ALCHIMIA & DINTORNI
Sri Aurobindo: “Questo è lo Yoga della Bhagavad Gita”, ovvero il canto del beato
di Aleister
SRI AUROBINDO (il cui vero nome era Aravinda Ghose) nacque a Calcutta nel 1872. All’età di sette anni fu mandato a studiare in Inghilterra; lì imparò, oltre all’inglese, molte altre lingue tra cui il latino, il greco e l’italiano. Successivamente tornò in India e imparò anche il sanscrito per poter comprendere e studiare i testi sacri indiani nella loro lingua originale. Rendendosi conto dello stato di schiavitù in cui viveva la sua gente decise di dedicarsi alla politica oltre che al giornalismo, fondando un proprio partito che propugnava l’indipendenza dal Regno Unito. Fu per questo arrestato e rimase in prigione per un anno, ed è proprio in quel periodo che si avvicinò alla contemplazione e alla meditazione. Infatti, dal momento in cui era rientrato in patria, Aurobindo aveva avuto una serie di esperienze c.d. ‘spirituali’, pur senza sapere nulla riguardo allo yoga, che iniziò a praticare da solo, basandosi sulla Gita e sulle Upanishad. Obbedendo a un comando interiore si trasferì, poi, a Pondicherry, dove decise di abbandonare la politica, ormai consapevole del fatto che il suo messaggio era stato recepito e che altri avrebbero guidato l’India verso l’indipendenza, e di dedicarsi completamente all’attività spirituale. Lì fondò insieme a Mirra Afassa (Mère, la Madre) un ashram, la cui gestione poi affidò a lei per rinchiudersi in una stanza e dedicarsi anima e corpo alla stesura delle sue opere. Ne uscì solo con la morte, all’età di 78 anni.

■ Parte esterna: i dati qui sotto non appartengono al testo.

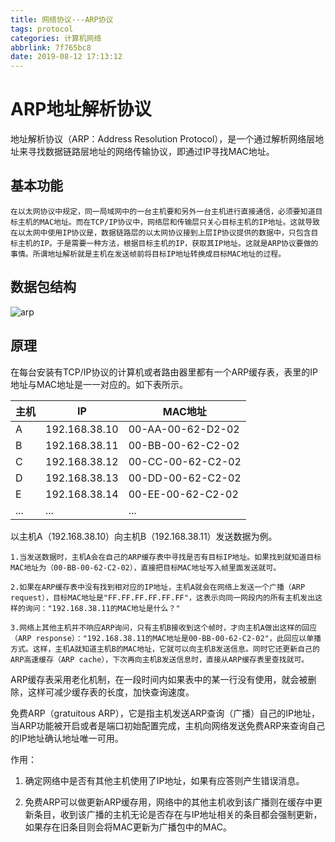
 ```yaml
---
title: 网络协议---ARP协议
tags: protocol
categories: 计算机网络
abbrlink: 7f765bc8
date: 2019-08-12 17:13:12
---
```

# ARP地址解析协议

地址解析协议（ARP：Address Resolution Protocol），是一个通过解析网络层地址来寻找数据链路层地址的网络传输协议，即通过IP寻找MAC地址。

## 基本功能

    在以太网协议中规定，同一局域网中的一台主机要和另外一台主机进行直接通信，必须要知道目标主机的MAC地址。而在TCP/IP协议中，网络层和传输层只关心目标主机的IP地址。这就导致在以太网中使用IP协议是，数据链路层的以太网协议接到上层IP协议提供的数据中，只包含目标主机的IP。于是需要一种方法，根据目标主机的IP，获取其IP地址。这就是ARP协议要做的事情。所谓地址解析就是主机在发送帧前将目标IP地址转换成目标MAC地址的过程。

## 数据包结构

![arp](https://myblog-coolkaka.oss-cn-shanghai.aliyuncs.com/network/%E7%BD%91%E7%BB%9C%E5%8D%8F%E8%AE%AE---ARP%E5%8D%8F%E8%AE%AE.png)

## 原理

在每台安装有TCP/IP协议的计算机或者路由器里都有一个ARP缓存表，表里的IP地址与MAC地址是一一对应的。如下表所示。

| 主机 | IP  | MAC地址 |
| --- | --- | --- |
| A |192.168.38.10  |00-AA-00-62-D2-02  |
| B |192.168.38.11  | 00-BB-00-62-C2-02 |
| C |192.168.38.12  | 00-CC-00-62-C2-02 |
| D |192.168.38.13  | 00-DD-00-62-C2-02 |
| E |192.168.38.14	| 00-EE-00-62-C2-02 |
|... | ... | ... |

以主机A（192.168.38.10）向主机B（192.168.38.11）发送数据为例。

    1.当发送数据时，主机A会在自己的ARP缓存表中寻找是否有目标IP地址。如果找到就知道目标MAC地址为（00-BB-00-62-C2-02），直接把目标MAC地址写入帧里面发送就可。

    2.如果在ARP缓存表中没有找到相对应的IP地址，主机A就会在网络上发送一个广播（ARP request），目标MAC地址是"FF.FF.FF.FF.FF.FF"，这表示向同一网段内的所有主机发出这样的询问："192.168.38.11的MAC地址是什么？"

    3.网络上其他主机并不响应ARP询问，只有主机B接收到这个帧时，才向主机A做出这样的回应（ARP response）："192.168.38.11的MAC地址是00-BB-00-62-C2-02"，此回应以单播方式。这样，主机A就知道主机B的MAC地址，它就可以向主机B发送信息。同时它还更新自己的ARP高速缓存（ARP cache），下次再向主机B发送信息时，直接从ARP缓存表里查找就可。

ARP缓存表采用老化机制，在一段时间内如果表中的某一行没有使用，就会被删除，这样可减少缓存表的长度，加快查询速度。

免费ARP（gratuitous ARP），它是指主机发送ARP查询（广播）自己的IP地址，当ARP功能被开启或者是端口初始配置完成，主机向网络发送免费ARP来查询自己的IP地址确认地址唯一可用。

作用：

1. 确定网络中是否有其他主机使用了IP地址，如果有应答则产生错误消息。

2. 免费ARP可以做更新ARP缓存用，网络中的其他主机收到该广播则在缓存中更新条目，收到该广播的主机无论是否存在与IP地址相关的条目都会强制更新，如果存在旧条目则会将MAC更新为广播包中的MAC。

Aurobindo si può definire un filosofo, o meglio, un maestro di vita. La sua filosofia spiritualistico-evoluzionistica è improntata a un sincretismo che fonde cultura orientale e filosofia occidentale. Aurobindo, nella sua riflessione, cerca di unire i due poli dell’esistenza, la materia e lo spirito. Mentre quasi tutti i percorsi mistici del passato portavano ad un aldilà al di fuori della vita terrena, l’ascesa spirituale compiuta da Aurobindo costituisce il preludio di una discesa della luce e del potere dello spirito nella materia, allo scopo di trasformarla completamente. Per Aurobindo il mondo manifesto non è un errore o un’illusione che l’anima dovrebbe rigettare per far ritorno al cielo o al Nirvana; è la grande scena di una evoluzione spirituale della coscienza che dall’incoscienza originaria si sviluppa nella coscienza divina, celata fin dall’origine nella materia. La mente rappresenta la più alta vetta finora raggiunta dall’evoluzione, ma non è la più elevata in assoluto. Al di sopra della mente esiste la sopramente, una coscienza di verità (assimilabile alla gnosi occidentale) che possiede spontaneamente la luce e il potere della suprema conoscenza divina.

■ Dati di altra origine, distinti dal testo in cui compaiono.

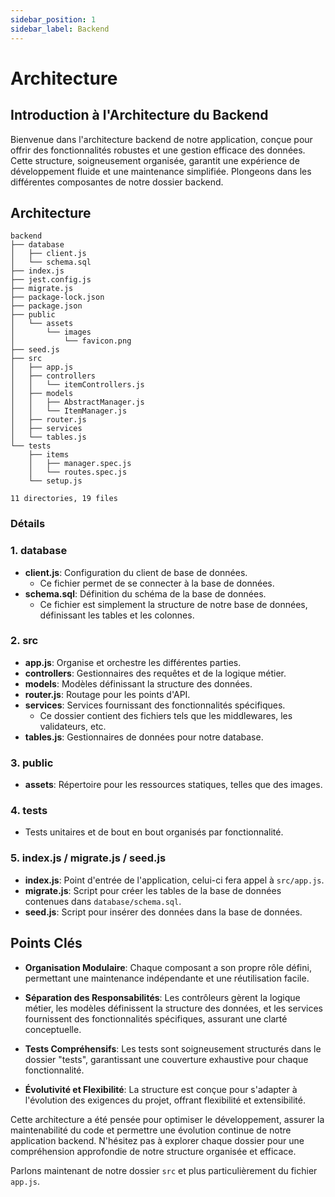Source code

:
 ```yaml
---
sidebar_position: 1
sidebar_label: Backend
---
```


# Architecture

## Introduction à l'Architecture du Backend

Bienvenue dans l'architecture backend de notre application, conçue pour offrir des fonctionnalités robustes et une gestion efficace des données. Cette structure, soigneusement organisée, garantit une expérience de développement fluide et une maintenance simplifiée. Plongeons dans les différentes composantes de notre dossier backend.

## Architecture

```textmate title="backend/"
backend
├── database
│   ├── client.js
│   └── schema.sql
├── index.js
├── jest.config.js
├── migrate.js
├── package-lock.json
├── package.json
├── public
│   └── assets
│       └── images
│           └── favicon.png
├── seed.js
├── src
│   ├── app.js
│   ├── controllers
│   │   └── itemControllers.js
│   ├── models
│   │   ├── AbstractManager.js
│   │   └── ItemManager.js
│   ├── router.js
│   ├── services
│   └── tables.js
└── tests
    ├── items
    │   ├── manager.spec.js
    │   └── routes.spec.js
    └── setup.js

11 directories, 19 files
```

### Détails

### 1. **database**

-   **client.js**: Configuration du client de base de données.
    -   Ce fichier permet de se connecter à la base de données.
-   **schema.sql**: Définition du schéma de la base de données.
    -   Ce fichier est simplement la structure de notre base de données, définissant les tables et les colonnes.

### 2. **src**

-   **app.js**: Organise et orchestre les différentes parties.
-   **controllers**: Gestionnaires des requêtes et de la logique métier.
-   **models**: Modèles définissant la structure des données.
-   **router.js**: Routage pour les points d'API.
-   **services**: Services fournissant des fonctionnalités spécifiques.
    -   Ce dossier contient des fichiers tels que les middlewares, les validateurs, etc.
-   **tables.js**: Gestionnaires de données pour notre database.

### 3. **public**

-   **assets**: Répertoire pour les ressources statiques, telles que des images.

### 4. **tests**

-   Tests unitaires et de bout en bout organisés par fonctionnalité.

### 5. **index.js** / **migrate.js** / **seed.js**

-   **index.js**: Point d'entrée de l'application, celui-ci fera appel à `src/app.js`.
-   **migrate.js**: Script pour créer les tables de la base de données contenues dans `database/schema.sql`.
-   **seed.js**: Script pour insérer des données dans la base de données.

## Points Clés

-   **Organisation Modulaire**: Chaque composant a son propre rôle défini, permettant une maintenance indépendante et une réutilisation facile.

-   **Séparation des Responsabilités**: Les contrôleurs gèrent la logique métier, les modèles définissent la structure des données, et les services fournissent des fonctionnalités spécifiques, assurant une clarté conceptuelle.

-   **Tests Compréhensifs**: Les tests sont soigneusement structurés dans le dossier "tests", garantissant une couverture exhaustive pour chaque fonctionnalité.

-   **Évolutivité et Flexibilité**: La structure est conçue pour s'adapter à l'évolution des exigences du projet, offrant flexibilité et extensibilité.

Cette architecture a été pensée pour optimiser le développement, assurer la maintenabilité du code et permettre une évolution continue de notre application backend. N'hésitez pas à explorer chaque dossier pour une compréhension approfondie de notre structure organisée et efficace.

Parlons maintenant de notre dossier `src` et plus particulièrement du fichier `app.js`.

Aurobindo non ebbe mai l’intenzione di fondare religioni o sistemi filosofici, ma di fornire a chiunque ne avesse interesse una trattazione delle proprie esperienze spirituali, ottenute attraverso metodi di conoscenza che egli definiva sovrarazionali, con un linguaggio il più possibile comprensibile e accessibile. Lo scopo delle sue opere è, quindi, quello di ispirare il lettore a cercare questa conoscenza in prima persona. Per raggiungere questa conoscenza sovrarazionale Aurobindo elaborò un metodo che definì Purna yoga, cioé uno yoga completo che, a differenza dello yoga tradizionale, cerca di integrare il divino anche nella quotidianità e nella vita materiale.
Lo Yoga della Bhagavad Gita è una versione epitomata e semplificata ad uso degli occidentali del grande studio condotto da Aurobindo sulla Gita, fatta da un suo discepolo. In essa Aurobindo svela i segreti della Bhagavad Gita (Il canto del Beato, cioé di Krishna), uno dei principali testi sacri indiani realizzato in forma di saga, secondo l’impostazione della cd. Scuola moderna, che non intende la spiritualità come semplice distacco dal mondo, ma come dovere da compiere nella vita quotidiana.